There has always been something sisterly about Tina Fey and Amy Poehler.
Underneath the two friends’ showbiz collaborations, which have hopped from an indelible partnership on Saturday Night Live to movies like Mean Girls and Baby Mama to hosting the Golden Globes, is an unshakable bond.
Perhaps it’s because few have walked in their shoes. “There’s been many times where I feel like Tina was the only other person I could talk to about being the star and producer and writer of your own television show on NBC,” says Poehler, who stars with Fey in the new R-rated comedy Sisters, in theaters Friday.
“With toddlers,” Fey, seated next to her, reminds.
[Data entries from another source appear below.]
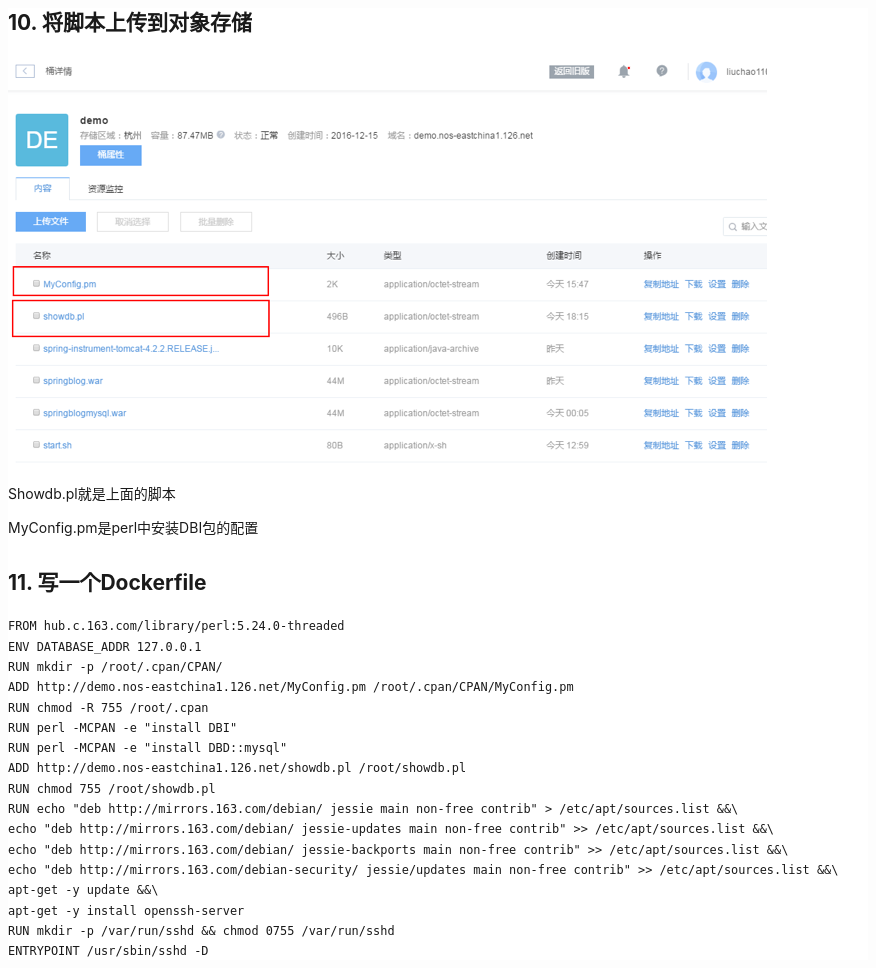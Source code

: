 ## 10. 将脚本上传到对象存储

![](../image/快速入门-java-上传perl脚本.png)

Showdb.pl就是上面的脚本

MyConfig.pm是perl中安装DBI包的配置

## 11. 写一个Dockerfile

	FROM hub.c.163.com/library/perl:5.24.0-threaded
	ENV DATABASE_ADDR 127.0.0.1
	RUN mkdir -p /root/.cpan/CPAN/
	ADD http://demo.nos-eastchina1.126.net/MyConfig.pm /root/.cpan/CPAN/MyConfig.pm
	RUN chmod -R 755 /root/.cpan
	RUN perl -MCPAN -e "install DBI"
	RUN perl -MCPAN -e "install DBD::mysql"
	ADD http://demo.nos-eastchina1.126.net/showdb.pl /root/showdb.pl
	RUN chmod 755 /root/showdb.pl
	RUN echo "deb http://mirrors.163.com/debian/ jessie main non-free contrib" > /etc/apt/sources.list &&\
	echo "deb http://mirrors.163.com/debian/ jessie-updates main non-free contrib" >> /etc/apt/sources.list &&\
	echo "deb http://mirrors.163.com/debian/ jessie-backports main non-free contrib" >> /etc/apt/sources.list &&\
	echo "deb http://mirrors.163.com/debian-security/ jessie/updates main non-free contrib" >> /etc/apt/sources.list &&\
	apt-get -y update &&\
	apt-get -y install openssh-server
	RUN mkdir -p /var/run/sshd && chmod 0755 /var/run/sshd
	ENTRYPOINT /usr/sbin/sshd -D
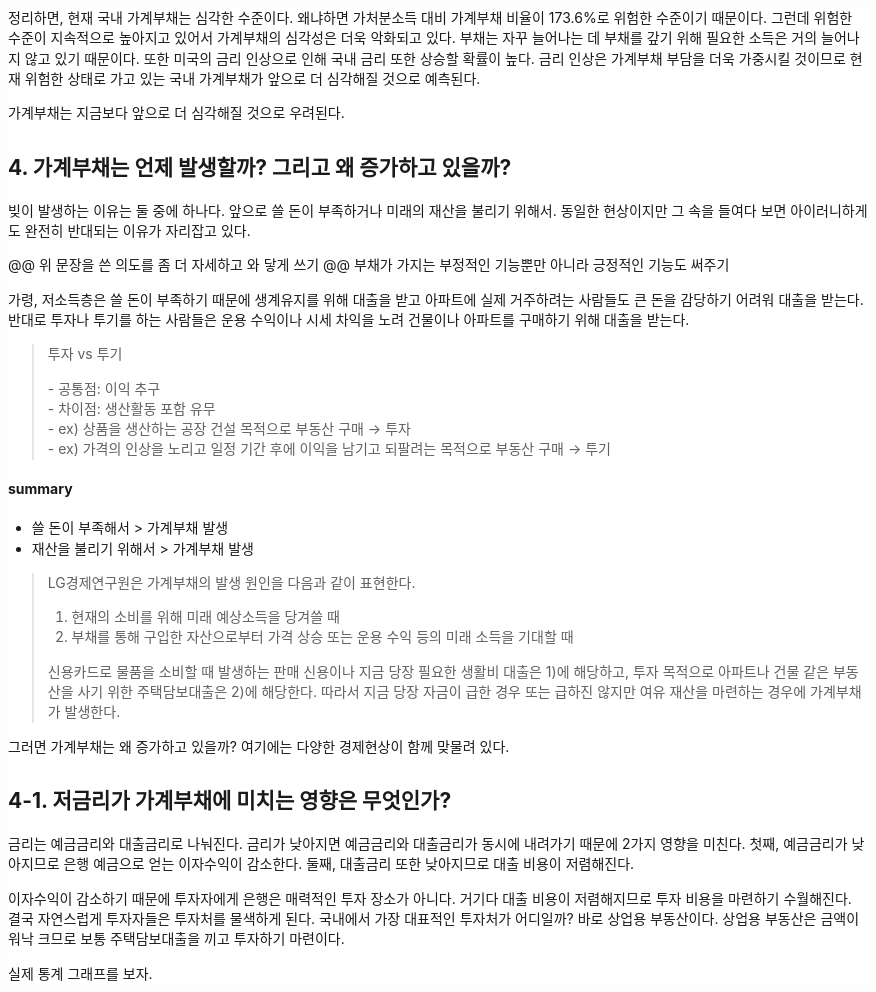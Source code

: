 정리하면, 현재 국내 가계부채는 심각한 수준이다. 왜냐하면 가처분소득 대비 가계부채 비율이 173.6%로 위험한 수준이기 때문이다. 그런데 위험한 수준이 지속적으로 높아지고 있어서 가계부채의 심각성은 더욱 악화되고 있다. 부채는 자꾸 늘어나는 데 부채를 갚기 위해 필요한 소득은 거의 늘어나지 않고 있기 때문이다. 또한 미국의 금리 인상으로 인해 국내 금리 또한 상승할 확률이 높다. 금리 인상은 가계부채 부담을 더욱 가중시킬 것이므로 현재 위험한 상태로 가고 있는 국내 가계부채가 앞으로 더 심각해질 것으로 예측된다.

가계부채는 지금보다 앞으로 더 심각해질 것으로 우려된다.

## 4. 가계부채는 언제 발생할까? 그리고 왜 증가하고 있을까? ##

빚이 발생하는 이유는 둘 중에 하나다. 앞으로 쓸 돈이 부족하거나 미래의 재산을 불리기 위해서. 동일한 현상이지만 그 속을 들여다 보면 아이러니하게도 완전히 반대되는 이유가 자리잡고 있다. 

@@ 위 문장을 쓴 의도를 좀 더 자세하고 와 닿게 쓰기
@@ 부채가 가지는 부정적인 기능뿐만 아니라 긍정적인 기능도 써주기

가령, 저소득층은 쓸 돈이 부족하기 때문에 생계유지를 위해 대출을 받고 아파트에 실제 거주하려는 사람들도 큰 돈을 감당하기 어려워 대출을 받는다. 반대로 투자나 투기를 하는 사람들은 운용 수익이나 시세 차익을 노려 건물이나 아파트를 구매하기 위해 대출을 받는다. 

> 투자 vs 투기  
> 
> \- 공통점: 이익 추구  
> \- 차이점: 생산활동 포함 유무  
> \- ex) 상품을 생산하는 공장 건설 목적으로 부동산 구매 → 투자  
> \- ex) 가격의 인상을 노리고 일정 기간 후에 이익을 남기고 되팔려는 목적으로 부동산 구매 → 투기

#### summary ####

+ 쓸 돈이 부족해서 > 가계부채 발생
+ 재산을 불리기 위해서 > 가계부채 발생


> LG경제연구원은 가계부채의 발생 원인을 다음과 같이 표현한다.   
> 
> 1) 현재의 소비를 위해 미래 예상소득을 당겨쓸 때  
> 2) 부채를 통해 구입한 자산으로부터 가격 상승 또는 운용 수익 등의 미래 소득을 기대할 때
> 
> 신용카드로 물품을 소비할 때 발생하는 판매 신용이나 지금 당장 필요한 생활비 대출은 1)에 해당하고, 투자 목적으로 아파트나 건물 같은 부동산을 사기 위한 주택담보대출은 2)에 해당한다. 따라서 지금 당장 자금이 급한 경우 또는 급하진 않지만 여유 재산을 마련하는 경우에 가계부채가 발생한다.


그러면 가계부채는 왜 증가하고 있을까? 여기에는 다양한 경제현상이 함께 맞물려 있다.

## 4-1. 저금리가 가계부채에 미치는 영향은 무엇인가? ##

금리는 예금금리와 대출금리로 나눠진다. 금리가 낮아지면 예금금리와 대출금리가 동시에 내려가기 때문에 2가지 영향을 미친다. 첫째, 예금금리가 낮아지므로 은행 예금으로 얻는 이자수익이 감소한다. 둘째, 대출금리 또한 낮아지므로 대출 비용이 저렴해진다. 

이자수익이 감소하기 때문에 투자자에게 은행은 매력적인 투자 장소가 아니다. 거기다 대출 비용이 저렴해지므로 투자 비용을 마련하기 수월해진다. 결국 자연스럽게 투자자들은 투자처를 물색하게 된다. 국내에서 가장 대표적인 투자처가 어디일까? 바로 상업용 부동산이다. 상업용 부동산은 금액이 워낙 크므로 보통 주택담보대출을 끼고 투자하기 마련이다. 

실제 통계 그래프를 보자.
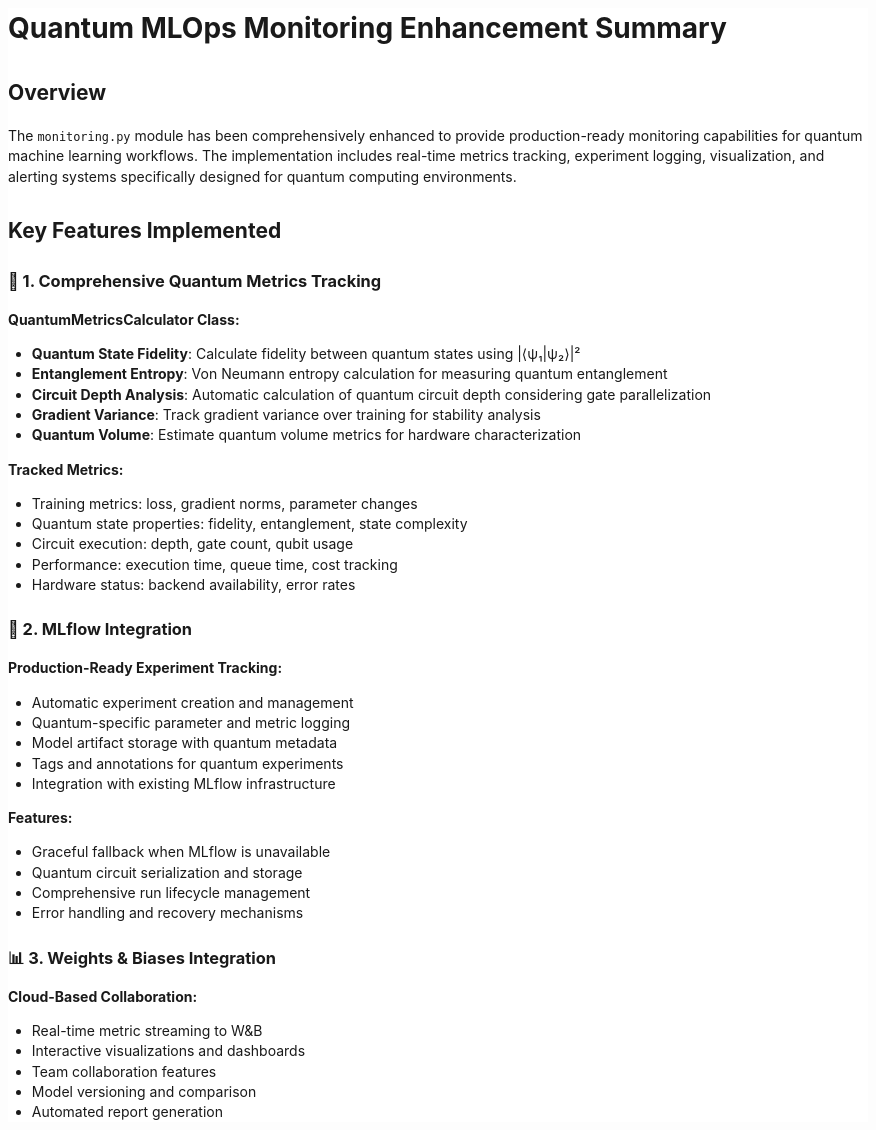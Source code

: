 # Quantum MLOps Monitoring Enhancement Summary

## Overview

The `monitoring.py` module has been comprehensively enhanced to provide production-ready monitoring capabilities for quantum machine learning workflows. The implementation includes real-time metrics tracking, experiment logging, visualization, and alerting systems specifically designed for quantum computing environments.

## Key Features Implemented

### 🔬 1. Comprehensive Quantum Metrics Tracking

**QuantumMetricsCalculator Class:**
- **Quantum State Fidelity**: Calculate fidelity between quantum states using |⟨ψ₁|ψ₂⟩|²
- **Entanglement Entropy**: Von Neumann entropy calculation for measuring quantum entanglement
- **Circuit Depth Analysis**: Automatic calculation of quantum circuit depth considering gate parallelization
- **Gradient Variance**: Track gradient variance over training for stability analysis
- **Quantum Volume**: Estimate quantum volume metrics for hardware characterization

**Tracked Metrics:**
- Training metrics: loss, gradient norms, parameter changes
- Quantum state properties: fidelity, entanglement, state complexity
- Circuit execution: depth, gate count, qubit usage
- Performance: execution time, queue time, cost tracking
- Hardware status: backend availability, error rates

### 🔧 2. MLflow Integration

**Production-Ready Experiment Tracking:**
- Automatic experiment creation and management
- Quantum-specific parameter and metric logging
- Model artifact storage with quantum metadata
- Tags and annotations for quantum experiments
- Integration with existing MLflow infrastructure

**Features:**
- Graceful fallback when MLflow is unavailable
- Quantum circuit serialization and storage
- Comprehensive run lifecycle management
- Error handling and recovery mechanisms

### 📊 3. Weights & Biases Integration

**Cloud-Based Collaboration:**
- Real-time metric streaming to W&B
- Interactive visualizations and dashboards
- Team collaboration features
- Model versioning and comparison
- Automated report generation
“With two toddlers,” nods Poehler, 44. “It just felt like a meeting of two, a lot of the times. It’s really nice to have that. And there’s a lot of ‘Do you think … ?’ If you eavesdrop on our conversations, there’s really weird language because we’re often quickly gossiping because we haven’t seen each other in awhile.”
Sisters, based on SNL writer Paula Pell’s coming-of-age diaries, bills Fey as Kate, the hard-partying sometimes hairstylist to Poehler’s Maura, a buttoned-up nurse. Upon hearing the news that their parents are selling their childhood home, both go postal and vow to throw a last-gasp rager at their old address. (Cue fortysomething debauchery fueled by a delivery of obscenely named drugs from John Cena.)
Yes, Sisters has the valiant task of going up against Star Wars: The Force Awakens at the box office this weekend. Fey and Poehler have made a viral parody, The Farce Awakens, in answer to it (basically equating Star Wars hype with what they’ve accomplished with Sisters).
So who were they in high school? Poehler reminds that she was third-runner-up for ‘Most Casual.’ “We felt like we were both Maura, pretty much,” Poehler says.
“Neither of us was living on the edge,” says Fey, 45.
Poehler recalls a precious few parties thrown at her childhood house in Burlington, Mass., where her parents still live. “I threw a couple of parties at my house. My parents found beers in our washing machine. Somebody ripped down a towel bar from my bathroom and threw a basketball at someone and they ducked and it put a dent in our cheap plywood basement doors. Those two things I remember just being like, ‘I’m done! I’m dead!’ “
But neither kept (or keep) the kind of tell-all journals regaled in Sisters.
“I don’t like journaling. Because I’m writing so often for a living, to do more writing would make me furious,” says Fey, who is knee-deep in Season 2 of Netflix’s The Unbreakable Kimmy Schmidt.
Poehler has kept a rigorous schedule after Parks and Recreation, producing shows such as Broad City and Difficult People. But headlining a show? “I miss everybody so much, but I do not miss the grind,” she says.
Ok, so how do two comic touchstones organize their memories: Scrapbooks? Shared iCloud albums?
“I do (stuff) like this,” Fey tips up her iPhone; on the back is a sweet shot of her daughters, Alice and Penelope.
“I did this thing for my son’s seventh birthday where I started making him a birthday book,” says Poehler, who is mom to sons Archie and Abel. “So I just basically very lazily printed out off of my iPhone 15 of my favorite pictures of us, and I glue-sticked them into a notebook and wrote things about him. He has it in his drawer.”
The two recently passed the Globes-hosting baton to Ricky Gervais. They don’t rule out a return one day, but “we’re happy,” Poehler says. “I’m bummed not to get to do it, because, it’s so fun but we don’t have to think of jokes over Christmas, that’s good.”
Even better: “We don’t have to watch our food intake over Christmas to fit dresses that were made before Christmas,” Fey says with a grin.